*** Begin section ***

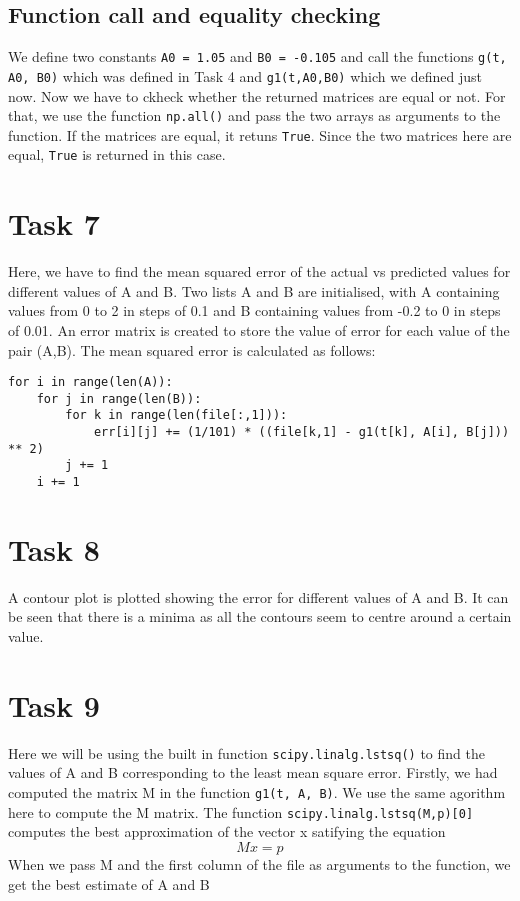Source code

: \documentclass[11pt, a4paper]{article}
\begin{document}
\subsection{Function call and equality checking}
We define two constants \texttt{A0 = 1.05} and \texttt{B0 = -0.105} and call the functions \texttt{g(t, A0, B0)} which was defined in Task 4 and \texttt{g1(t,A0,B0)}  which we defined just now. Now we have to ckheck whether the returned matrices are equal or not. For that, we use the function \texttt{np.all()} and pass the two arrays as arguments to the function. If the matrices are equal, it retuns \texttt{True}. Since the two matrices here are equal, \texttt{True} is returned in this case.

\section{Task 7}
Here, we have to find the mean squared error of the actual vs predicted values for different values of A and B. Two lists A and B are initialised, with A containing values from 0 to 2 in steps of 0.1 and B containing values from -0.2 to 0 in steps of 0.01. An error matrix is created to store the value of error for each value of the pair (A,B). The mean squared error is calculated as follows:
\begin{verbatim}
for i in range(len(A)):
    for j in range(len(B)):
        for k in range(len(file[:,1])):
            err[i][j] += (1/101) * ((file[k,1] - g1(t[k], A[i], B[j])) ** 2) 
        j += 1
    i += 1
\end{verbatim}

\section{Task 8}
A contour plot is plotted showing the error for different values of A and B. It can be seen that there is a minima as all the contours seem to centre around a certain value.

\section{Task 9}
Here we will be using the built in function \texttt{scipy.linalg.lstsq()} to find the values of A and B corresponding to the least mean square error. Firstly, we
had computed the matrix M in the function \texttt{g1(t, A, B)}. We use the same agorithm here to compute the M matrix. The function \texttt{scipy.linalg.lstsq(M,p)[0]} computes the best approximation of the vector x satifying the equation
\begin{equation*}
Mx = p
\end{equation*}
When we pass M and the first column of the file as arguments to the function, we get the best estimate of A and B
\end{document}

*** End section ***
*** Begin section ***

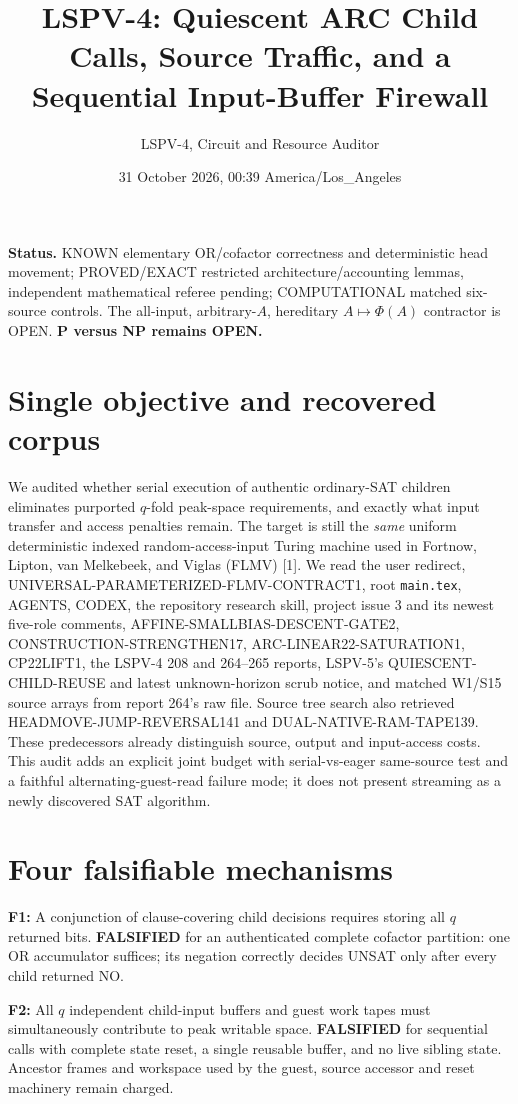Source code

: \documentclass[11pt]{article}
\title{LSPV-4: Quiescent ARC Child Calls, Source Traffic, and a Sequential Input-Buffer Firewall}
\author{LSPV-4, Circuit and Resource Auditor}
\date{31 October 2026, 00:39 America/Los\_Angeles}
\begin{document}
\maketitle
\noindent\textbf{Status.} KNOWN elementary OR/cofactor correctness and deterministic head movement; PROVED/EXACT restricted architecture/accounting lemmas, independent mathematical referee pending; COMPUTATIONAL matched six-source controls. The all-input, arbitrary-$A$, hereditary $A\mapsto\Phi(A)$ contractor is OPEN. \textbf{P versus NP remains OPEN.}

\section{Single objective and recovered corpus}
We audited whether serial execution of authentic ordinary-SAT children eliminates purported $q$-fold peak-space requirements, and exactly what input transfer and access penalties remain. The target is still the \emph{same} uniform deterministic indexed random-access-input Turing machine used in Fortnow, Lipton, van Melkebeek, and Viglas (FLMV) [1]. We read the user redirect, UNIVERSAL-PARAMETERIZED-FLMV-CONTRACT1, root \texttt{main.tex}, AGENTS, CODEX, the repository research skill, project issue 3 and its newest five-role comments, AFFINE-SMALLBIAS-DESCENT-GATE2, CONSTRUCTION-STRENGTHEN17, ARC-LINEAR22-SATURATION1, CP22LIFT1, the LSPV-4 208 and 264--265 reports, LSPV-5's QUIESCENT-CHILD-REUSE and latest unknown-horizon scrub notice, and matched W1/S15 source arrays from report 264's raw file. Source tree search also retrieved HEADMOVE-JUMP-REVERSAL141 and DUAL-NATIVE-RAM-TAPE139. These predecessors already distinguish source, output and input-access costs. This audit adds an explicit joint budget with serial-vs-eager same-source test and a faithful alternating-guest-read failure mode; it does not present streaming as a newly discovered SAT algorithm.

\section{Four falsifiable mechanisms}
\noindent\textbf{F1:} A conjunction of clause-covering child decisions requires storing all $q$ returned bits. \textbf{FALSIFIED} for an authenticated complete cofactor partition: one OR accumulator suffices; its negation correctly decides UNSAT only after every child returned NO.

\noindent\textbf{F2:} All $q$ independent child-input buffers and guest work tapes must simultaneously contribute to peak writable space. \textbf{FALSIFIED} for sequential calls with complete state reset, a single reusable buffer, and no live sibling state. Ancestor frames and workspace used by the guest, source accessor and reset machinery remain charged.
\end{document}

*** End section ***
*** Begin section ***

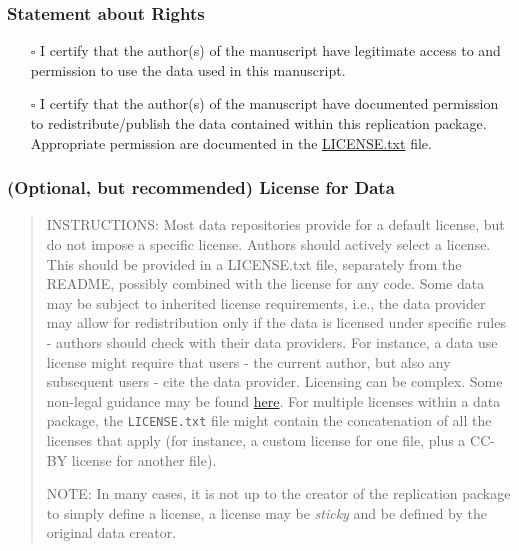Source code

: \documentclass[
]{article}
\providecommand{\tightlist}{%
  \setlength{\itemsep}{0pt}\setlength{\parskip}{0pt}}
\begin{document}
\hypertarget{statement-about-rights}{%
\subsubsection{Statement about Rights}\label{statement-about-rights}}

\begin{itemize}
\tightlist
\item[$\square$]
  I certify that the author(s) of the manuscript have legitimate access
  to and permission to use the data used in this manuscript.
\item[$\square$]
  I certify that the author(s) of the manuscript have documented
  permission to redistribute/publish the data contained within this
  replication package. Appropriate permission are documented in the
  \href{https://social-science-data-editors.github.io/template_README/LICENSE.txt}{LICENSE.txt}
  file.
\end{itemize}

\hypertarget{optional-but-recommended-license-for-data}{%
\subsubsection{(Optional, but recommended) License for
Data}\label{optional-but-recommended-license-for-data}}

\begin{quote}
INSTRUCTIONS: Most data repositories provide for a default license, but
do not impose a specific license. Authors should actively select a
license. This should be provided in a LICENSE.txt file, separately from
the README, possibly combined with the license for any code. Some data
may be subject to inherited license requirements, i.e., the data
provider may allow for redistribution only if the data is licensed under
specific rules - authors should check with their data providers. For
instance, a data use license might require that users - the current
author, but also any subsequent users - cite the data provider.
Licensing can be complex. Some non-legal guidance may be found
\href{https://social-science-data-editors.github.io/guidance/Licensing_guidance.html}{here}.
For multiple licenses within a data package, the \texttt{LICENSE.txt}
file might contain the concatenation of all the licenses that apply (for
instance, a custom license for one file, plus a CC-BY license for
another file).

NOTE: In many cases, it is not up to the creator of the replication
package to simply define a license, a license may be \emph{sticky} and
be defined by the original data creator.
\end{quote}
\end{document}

*** End section ***

#### PROBLEM TO SOLVE:
In the data above, start at the line that has "Quiescent ARC Child", stop after the line that has "objective and recovered", and print every line in between exactly as it stands.

#### EXPECTED OUTPUT:
\title{LSPV-4: Quiescent ARC Child Calls, Source Traffic, and a Sequential Input-Buffer Firewall}
\author{LSPV-4, Circuit and Resource Auditor}
\date{31 October 2026, 00:39 America/Los\_Angeles}
\begin{document}
\maketitle
\noindent\textbf{Status.} KNOWN elementary OR/cofactor correctness and deterministic head movement; PROVED/EXACT restricted architecture/accounting lemmas, independent mathematical referee pending; COMPUTATIONAL matched six-source controls. The all-input, arbitrary-$A$, hereditary $A\mapsto\Phi(A)$ contractor is OPEN. \textbf{P versus NP remains OPEN.}

\section{Single objective and recovered corpus}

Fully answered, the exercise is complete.